J’ai été un peu plus contente de ce que m’a dit le cocher. En lui remettant mon billet, il m’a assuré qu’il aimerait mieux être tué que te verser et je l’ai bien confirmé dans sa préférence, car, moi aussi, j’aimerais mieux me tuer que de te voir verser, et je vaux bien Richer.

Mon cousin arrive, cher ami ; il me dit qu’il t’a vu ; je voudrais, à chaque poste, rencontrer un visage qui eût vu le tien, le tien qui est le plus noble, le plus expressif que je connaisse. Adieu, ange, ange à moi sur cette terre ; n’oublie pas le dernier mot que tu m’as écrit ; j’y pense sans cesse.

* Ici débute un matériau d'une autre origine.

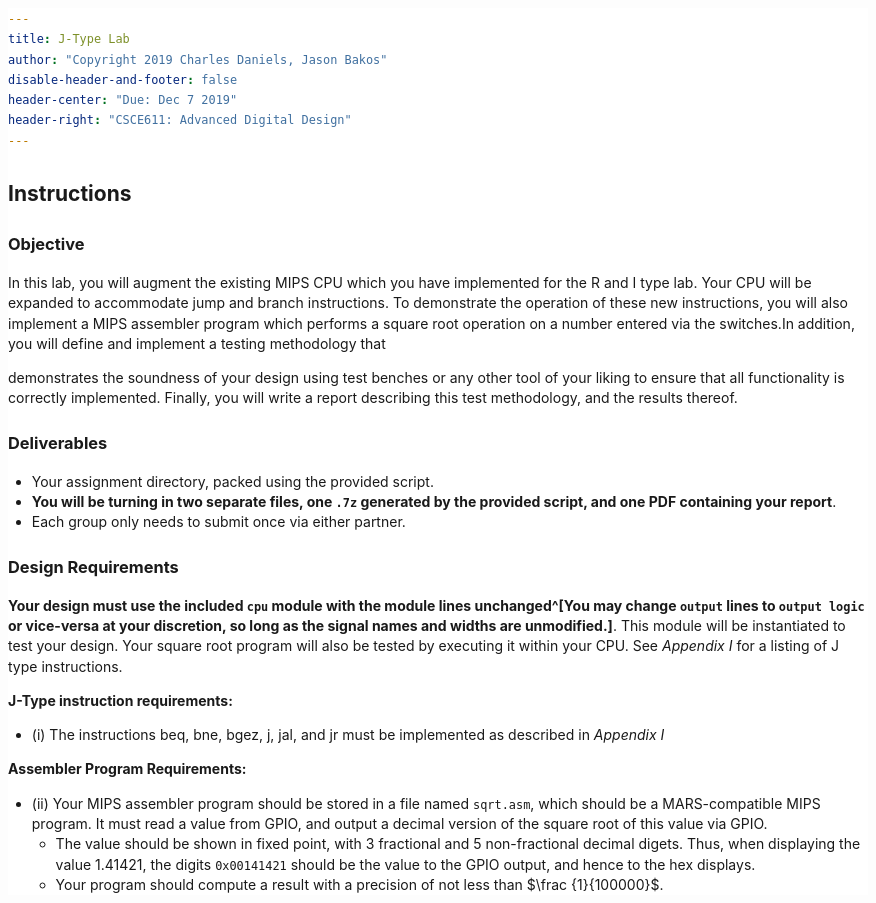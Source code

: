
 ```yaml
---
title: J-Type Lab
author: "Copyright 2019 Charles Daniels, Jason Bakos"
disable-header-and-footer: false
header-center: "Due: Dec 7 2019"
header-right: "CSCE611: Advanced Digital Design"
---
```


## Instructions

### Objective

In this lab, you will augment the existing MIPS CPU which you have implemented
for the R and I type lab. Your CPU will be expanded to accommodate jump and
branch instructions. To demonstrate the operation of these new instructions,
you will also implement a MIPS assembler program which performs a square root
operation on a number entered via the switches.In addition, you will define and
implement a testing methodology that

demonstrates the soundness of your design using test benches or any other tool
of your liking to ensure that all functionality is correctly implemented.
Finally, you will write a report describing this test methodology, and the
results thereof.

### Deliverables

* Your assignment directory, packed using the provided script.
* **You will be turning in two separate files, one `.7z` generated by the
  provided script, and one PDF containing your report**.
* Each group only needs to submit once via either partner.

### Design Requirements

**Your design must use the included `cpu` module with the module lines
unchanged^[You may change `output` lines to `output logic` or vice-versa at
your discretion, so long as the signal names and widths are unmodified.]**.
This module will be instantiated to test your design. Your square root program
will also be tested by executing it within your CPU. See *Appendix I* for a
listing of J type instructions.

**J-Type instruction requirements:**

* (i) The instructions beq, bne, bgez, j, jal, and jr must be implemented as
  described in *Appendix I*

**Assembler Program Requirements:**

* (ii) Your MIPS assembler program should be stored in a file named `sqrt.asm`,
  which should be a MARS-compatible MIPS program. It must read a value from
  GPIO, and output a decimal version of the square root of this value via GPIO.
	* The value should be shown in fixed point, with 3 fractional and 5
	  non-fractional decimal digets. Thus, when displaying the value
	  1.41421, the digits `0x00141421` should be the value to the GPIO
	  output, and hence to the hex displays.
	* Your program should compute a result with a precision of not less
	  than $\frac {1}{100000}$.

De Poligny, la première petite ville que l’on rencontre, au sortir des montagnes du Jura, elle écrivait encore à son père :

Samedi soir.

Me voilà hors des montagnes, cher ami, mais nous avons eu la fin de journée la plus pénible grâce à l’insigne personnalité de mon cousin qui, voulant avoir des chevaux là où il n’y en avait pas, nous a fait mettre des rosses indignes et qui reculaient dans les montagnes. Oh ! comme j’ai pensé à toi ; je regardais les nuages, et il me semblait que je te parlais ; si tu avais été là, quelle aimable colère aurait calmé la mienne ! Le petit Albert était gentil[1] ; on voyait qu’à dix-huit ans il n’aurait pas souffert qu’on tyrannisât sa mère. Mais je me sentais perdue et tremblante, non du danger qui n’était pas grand, mais de cet isolement de tout secours en sortant d’auprès de toi dont l’intérêt enveloppe ma vie. Adieu, ange.

  1. Le dernier enfant de Mme de Staël.